During those times, the only problem that we encountered is lack of money for the medical expenses of the surgery and hospitalization fees. Albeit this predicament, there is always a way. All we have to do is to continuously move forward with faith in our hearts and let God lead the steps. And as what my Mom claims: “God is making it easier for us this time.” We never cease to be overwhelmed with all the assistance that we have been receiving through these God-sent angels from different places, of different ages, statures, and races.
On the day of the surgery, I have come prepared with my biggest weapon: FAITH. Faith in myself, Faith in the people around me and the biggest FAITH IN GOD.And it was a success! I immediately gained my consciousness right after being wheeled out of the operating room.
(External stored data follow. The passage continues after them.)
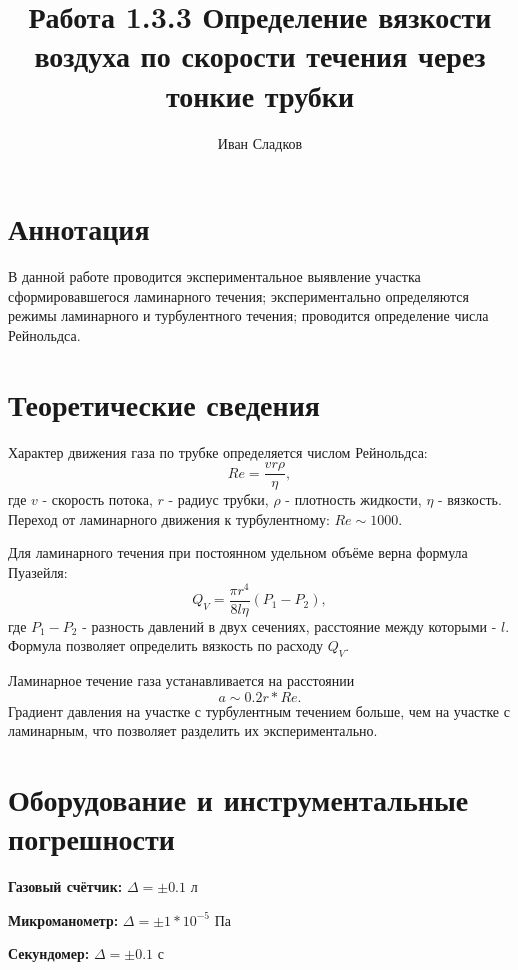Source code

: \documentclass[a4paper]{article}
\title{Работа 1.3.3 Определение вязкости воздуха по скорости течения через тонкие трубки}
\author{Иван Сладков}
\begin{document}
\maketitle
\section{Аннотация}
В данной работе проводится экспериментальное выявление участка сформировавшегося ламинарного течения; экспериментально определяются режимы ламинарного и турбулентного течения; проводится определение числа Рейнольдса.
\section{Теоретические сведения}
Характер движения газа по трубке определяется числом Рейнольдса:
\begin{equation}
Re = \frac{v r \rho}{\eta},
\label{eq:Re}
\end{equation}
где $v$ - скорость потока, $r$ - радиус трубки, $\rho$ - плотность жидкости, $\eta$ - вязкость. Переход от ламинарного движения к турбулентному: $Re \sim 1000$.

Для ламинарного течения при постоянном удельном объёме верна формула Пуазейля:
\begin{equation}
Q_V = \frac{\pi r^4}{8 l \eta}(P_1 - P_2),
\label{eq:Pu}
\end{equation}
где $P_1 - P_2$ - разность давлений в двух сечениях, расстояние между которыми - $l$. Формула позволяет определить вязкость по расходу $Q_V$.

Ламинарное течение газа устанавливается на расстоянии
\begin{equation}
a \sim 0.2 r * Re.
\label{eq:Aa}
\end{equation}
Градиент давления на участке с турбулентным течением больше, чем на участке с ламинарным, что позволяет разделить их экспериментально.
\section{Оборудование и инструментальные погрешности}

{\bf Газовый счётчик: } $\Delta = \pm 0.1 $ л

{\bf Микроманометр: } $\Delta = \pm 1*10^{-5} $ Па

{\bf Секундомер: } $\Delta = \pm 0.1 $ с
\end{document}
I did not feel a single pain nor any discomfort after. My head did not hurt. I did not feel dizziness, heaviness and I did not vomit. I was discharged from the hospital in less than a week, sooner than everyone expected.
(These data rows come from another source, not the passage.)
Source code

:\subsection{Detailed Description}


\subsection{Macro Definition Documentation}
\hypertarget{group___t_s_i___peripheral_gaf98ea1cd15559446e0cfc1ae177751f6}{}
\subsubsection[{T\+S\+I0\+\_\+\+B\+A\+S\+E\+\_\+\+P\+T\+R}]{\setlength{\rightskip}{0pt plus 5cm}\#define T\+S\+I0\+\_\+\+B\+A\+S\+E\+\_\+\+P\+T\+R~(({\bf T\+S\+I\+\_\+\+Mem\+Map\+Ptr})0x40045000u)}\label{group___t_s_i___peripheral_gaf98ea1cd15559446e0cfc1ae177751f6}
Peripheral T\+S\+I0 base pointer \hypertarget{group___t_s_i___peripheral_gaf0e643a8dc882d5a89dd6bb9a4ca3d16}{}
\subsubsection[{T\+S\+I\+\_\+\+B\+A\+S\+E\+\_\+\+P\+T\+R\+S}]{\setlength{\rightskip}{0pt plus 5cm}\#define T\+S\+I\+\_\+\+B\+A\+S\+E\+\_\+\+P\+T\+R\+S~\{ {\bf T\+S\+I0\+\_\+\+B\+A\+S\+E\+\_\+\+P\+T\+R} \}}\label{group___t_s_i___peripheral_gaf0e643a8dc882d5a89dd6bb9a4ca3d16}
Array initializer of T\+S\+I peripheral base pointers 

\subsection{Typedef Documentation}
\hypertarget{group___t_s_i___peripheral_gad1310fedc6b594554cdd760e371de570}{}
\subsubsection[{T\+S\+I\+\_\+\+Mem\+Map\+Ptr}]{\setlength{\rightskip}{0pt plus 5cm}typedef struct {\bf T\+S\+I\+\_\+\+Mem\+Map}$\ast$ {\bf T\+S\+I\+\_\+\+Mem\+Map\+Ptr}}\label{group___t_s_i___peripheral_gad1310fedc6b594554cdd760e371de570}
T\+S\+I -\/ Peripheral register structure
Neurofibromatosis is a continuing battle. We may never know when and if the tumors will strike again. There are still a lot to "get better” from. Besides, why do I have to worry? Worrying would just add to our burden. What I need to do now is to be strong and find ways to raise funds for my medical expenses. God is with me. His will be done.
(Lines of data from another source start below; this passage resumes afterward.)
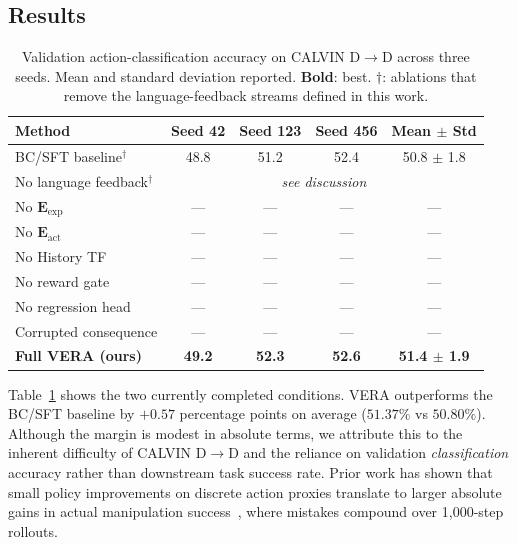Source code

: \documentclass{article}
\newcommand{\vera}{\textsc{VERA}}
\newcommand{\eact}{$\mathbf{E}_\text{act}$}
\newcommand{\eexp}{$\mathbf{E}_\text{exp}$}
\begin{document}
\subsection{Results}
\label{sec:results}

\begin{table}[t]
\centering
\caption{
  Validation action-classification accuracy on CALVIN D$\rightarrow$D across three seeds.
  Mean and standard deviation reported. \textbf{Bold}: best. $\dagger$: ablations
  that remove the language-feedback streams defined in this work.
}
\label{tab:results}
\small
\setlength{\tabcolsep}{5pt}
\begin{tabular}{lcccc}
\toprule
\textbf{Method} & \textbf{Seed 42} & \textbf{Seed 123} & \textbf{Seed 456}
                & \textbf{Mean $\pm$ Std} \\
\midrule
BC/SFT baseline$^\dagger$     & 48.8 & 51.2 & 52.4 & 50.8 $\pm$ 1.8 \\
No language feedback$^\dagger$ & \multicolumn{4}{c}{\textit{see discussion}} \\
\midrule
No \eexp{}                    & ---  & ---  & ---  & --- \\
No \eact{}                    & ---  & ---  & ---  & --- \\
No History TF                 & ---  & ---  & ---  & --- \\
No reward gate                & ---  & ---  & ---  & --- \\
No regression head            & ---  & ---  & ---  & --- \\
Corrupted consequence         & ---  & ---  & ---  & --- \\
\midrule
\textbf{Full \vera{} (ours)}  & \textbf{49.2} & \textbf{52.3} & \textbf{52.6}
                               & \textbf{51.4 $\pm$ 1.9} \\
\bottomrule
\end{tabular}
\end{table}

Table~\ref{tab:results} shows the two currently completed conditions.
\vera{} outperforms the BC/SFT baseline by $+0.57$ percentage points on average
($51.37\%$ vs $50.80\%$).
Although the margin is modest in absolute terms, we attribute this to the inherent
difficulty of CALVIN D$\rightarrow$D and the reliance on validation \emph{classification}
accuracy rather than downstream task success rate.
Prior work has shown that small policy improvements on discrete action proxies translate
to larger absolute gains in actual manipulation success~\citep{calvin}, where mistakes
compound over 1,000-step rollouts.
\end{document}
Blessings came pouring. In 2010, I was chosen as one of the 7 finalist in the Cebuana Lhuillier’s Search for Happiest Pinoy. In the same year, I became the grand winner of Pagbabago blog contest sponsored by Nuffnang and Goldilocks. I have been invited to render a talk and inspire more people in different events and did a couple of TV, broadsheet and radio interview. To share all these blessings from God, I launched my “MAY Birthday Project” where I ask my friends hospital necessities and toys a birthday gifts and distribute it to children’s & neurosurgery wards at Philippine General Hospital. It has been going on for 5 years now since I started that project in 2007.
At present, I have a regular column in Manila Bulletin, Students & Campuses section where I write about my experiences and endeavors and share my blessings and outlook in life.
I may not excel in anything, but I have achieved a lot. I am able to touch lives. I am able to share my talents. I am able to bring joy to people’s hearts. That after seeing my condition and hearing about my story, they would t ell themselves, if Kcat can despite her multiple disabilities, I can too because I can still hear, see clearly and walk all by myself. Yes, always put in mind that you are all still luckier than I am, and I'm happy despite of it all. And the most importantly, I know how to live with gratitude, contentment, happiness and courage in the face of many struggles and challenges. I am disabled, but my FAITH, I am
surely, definitely and undoubtedly able!
The only thing that's instant in the world are foods, gadgets and appliances, but life isn’t. We have to live day by day. All I know is I’ll get better. I'm getting better; little by little, one at a time. The best way to live life is enjoy it, and I'm enjoying because life is the reason.